We received a number of beautiful plants and trees as gifts in memory of Anthony.
Lou transplanted them into larger, matching pots last week. We now have a very pretty indoor garden in my living room and foyer.
Now, let it be known, I am NOT a plant person. I have zero skills at gardening. I will kill silk flowers if left in my care.
One of the cards that came along with the plants read that the giver had received one when her father passed away. She found the plant a comfort and hoped I would too.
I doubted that, how could a leaf comfort me during the unimaginable, the worst time of my life??
During the first two weeks, I was right.
Nothing brought me comfort. I received an olive tree from two dear friends with a plaque “In Memory of Anthony…” and I cried for hours.
Don’t get me wrong, the gifts are a beautiful gesture, however in my situation, I was an emotional wreck the first two weeks after Anthony died.

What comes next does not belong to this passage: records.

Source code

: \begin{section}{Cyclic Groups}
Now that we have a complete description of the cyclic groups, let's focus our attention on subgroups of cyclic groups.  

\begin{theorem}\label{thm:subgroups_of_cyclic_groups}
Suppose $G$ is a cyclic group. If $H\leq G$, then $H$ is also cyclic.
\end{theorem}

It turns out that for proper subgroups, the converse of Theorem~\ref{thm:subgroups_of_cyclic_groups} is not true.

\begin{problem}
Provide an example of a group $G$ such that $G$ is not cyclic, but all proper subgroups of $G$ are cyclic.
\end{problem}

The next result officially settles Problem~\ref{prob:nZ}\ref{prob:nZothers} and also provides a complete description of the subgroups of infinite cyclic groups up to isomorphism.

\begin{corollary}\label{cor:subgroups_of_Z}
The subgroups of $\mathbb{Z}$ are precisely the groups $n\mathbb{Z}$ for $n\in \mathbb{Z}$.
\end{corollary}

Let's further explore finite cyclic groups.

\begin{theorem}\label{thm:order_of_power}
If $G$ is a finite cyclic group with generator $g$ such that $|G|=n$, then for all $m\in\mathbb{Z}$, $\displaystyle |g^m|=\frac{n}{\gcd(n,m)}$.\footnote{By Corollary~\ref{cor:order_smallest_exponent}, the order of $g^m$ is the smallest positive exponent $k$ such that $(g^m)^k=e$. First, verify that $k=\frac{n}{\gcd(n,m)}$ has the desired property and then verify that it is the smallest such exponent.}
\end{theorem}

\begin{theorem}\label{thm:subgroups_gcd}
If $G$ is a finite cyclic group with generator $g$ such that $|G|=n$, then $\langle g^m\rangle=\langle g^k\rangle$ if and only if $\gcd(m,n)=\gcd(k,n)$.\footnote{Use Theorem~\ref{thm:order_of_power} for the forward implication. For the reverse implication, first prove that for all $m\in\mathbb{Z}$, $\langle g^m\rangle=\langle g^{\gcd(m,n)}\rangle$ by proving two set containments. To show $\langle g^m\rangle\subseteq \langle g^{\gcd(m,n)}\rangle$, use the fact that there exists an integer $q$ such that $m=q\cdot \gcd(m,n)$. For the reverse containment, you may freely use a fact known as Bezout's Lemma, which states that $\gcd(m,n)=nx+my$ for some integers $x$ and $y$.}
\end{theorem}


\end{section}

I went into full auto-pilot. Nothing mattered other than getting “left over funeral remnants” taken care of. Thank you cards, donating the vestment and chalice to our church, and our donations to the hospice. I wanted the formalities all completed and “put away.” I wanted the funeral to be a memory. I paid no attention to the plants.
Plus since I am not a plant person by nature, I honestly thought they would turn into something that would eventually die off and be forgotten. I don’t even know what kind of plants they are, why would they matter??
I couldn’t have been more wrong.
Fast forward to today, and these plants have become a true source of comfort for me. They make my living room a peaceful place. They give the room a renewed meaning. They are Anthony’s Garden.
Sunday I sat on the couch in my sweatpants watching Kate & Leopold on cable, alone in the house for the first time in a long time. I had the phone put away and it was just me. No interruption.
I looked at my plants and they made me feel warm and safe. I moved closer and took a real look at each of them, touching the silky leaves. I talked to the plants. I asked them to stay with me in memory of my boy.
I still have no idea what kind of plants they are. They are beautiful.
Anthony’s Garden has become something I look forward to seeing when I come through the front door. So I decided to take a few pictures of it to share.
Don’t be fooled by the skinny Olive Tree. Lou trimmed it so the trunk would grow taller and it would gain height versus width. He has all the cuttings in a separate pot to hopefully root. Fingers crossed.
He is good at this gardening stuff, so I trust we will soon have lots of Olive Trees. It is currently in my foyer so it gets constant sunshine. In the summer, we will move it outdoors into the backyard. Olive trees like the heat (according to Lou). I will simply watch from the sidelines. The Garden is safer that way.
Anthony’s Garden is a bright spot in my darkness. I am grateful.
Oh and if any of you know what kind of plants these are (except the olive tree), let me know!